Setting up a Hadoop cluster on Windows using Docker and WSL2

2 minute read

I wanted to setup a Hadoop cluster as a playground on my Windows 10 laptop. I thought that using Docker with the new WSL2 (Windows Sub-system Linux version 2) included in Windows 10 version 0420 could be a solution. Indeed Docker can use WSL2 to run natively Linux on Windows. I basically followed the tutorial How to set up a Hadoop cluster in Docker that is normally designed for a Linux host machine running docker (and not Windows).
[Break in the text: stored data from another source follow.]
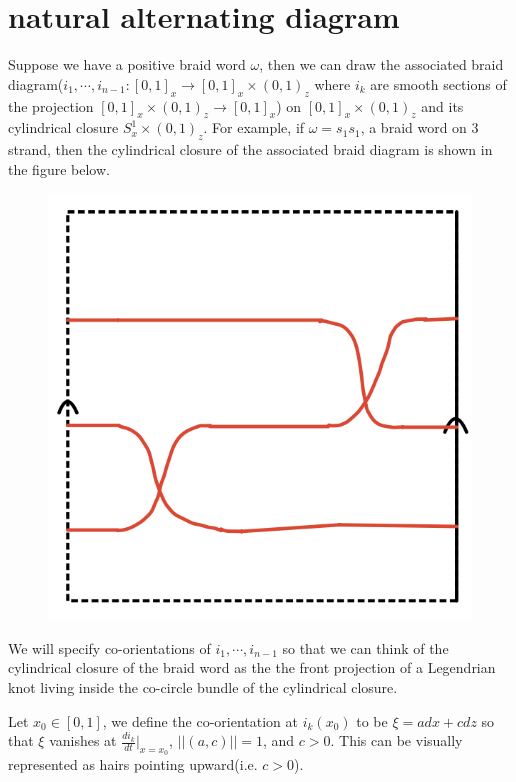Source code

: \section{natural alternating diagram}

Suppose we have a positive braid word $\omega$, then we can draw the associated braid diagram($i_1,\cdots,i_{n-1}: [0,1]_{x}\rightarrow [0,1]_{x} \times (0,1)_{z}$ where $i_{k}$ are smooth sections of the projection $[0,1]_{x} \times (0,1)_{z} \rightarrow [0,1]_{x}$) on $[0,1]_{x} \times (0,1)_{z}$ and its cylindrical closure $S^{1}_{x} \times (0,1)_{z}$. For example, if $\omega = s_{1}s_{1}$, a braid word on $3$ strand, then the cylindrical closure of the associated braid diagram is shown in the figure below.

\begin{figure}[H] 
    \centering
    \includegraphics[scale = 0.95]{diagrams/natural_alternating_diagrams/1.png}
    \caption{}
    \label{fig:your-label}
\end{figure}


We will specify co-orientations of $i_1, \cdots, i_{n-1}$ so that we can think of the cylindrical closure of the braid word as the the front projection of a Legendrian knot living inside the co-circle bundle of the cylindrical closure.

Let $x_0 \in [0,1]$, we define the co-orientation at $i_k(x_0)$ to be $\xi = adx + cdz$ so that $\xi$ vanishes at $\frac{di_k}{dt}|_{x=x_0}$, $||(a,c)||= 1$, and $c>0$. This can be visually represented as hairs pointing upward(i.e. $c>0$).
1. Install Docker on Windows

I’m currently using docker desktop version 2.3.0.3 from the stable channel. But any version that supports WSL2 should work. The corresponding engine version is 19.03.8 and docker-compose version is 1.25.5:

Docker version

You can confirm that docker is running properly by launching a web server:

docker run -d -p 80:80 --name myserver nginx

2. Setting up Hadoop cluster using Docker

Use git to download the the Hadoop Docker files from the Big Data Europe repository:

git clone git@github.com:big-data-europe/docker-hadoop.git

Deploy the docker cluster using the command:

docker-compose up -d

You can check that the containers are running using:

docker ps

You can also double check with the Docker dashboard:

Docker Dashboard

And the current status can also be checked using the web page http://localhost:9870:

Hadoop Overview

3. Testing the Hadoop cluster

We will test the Hadoop cluster running the Word Count example.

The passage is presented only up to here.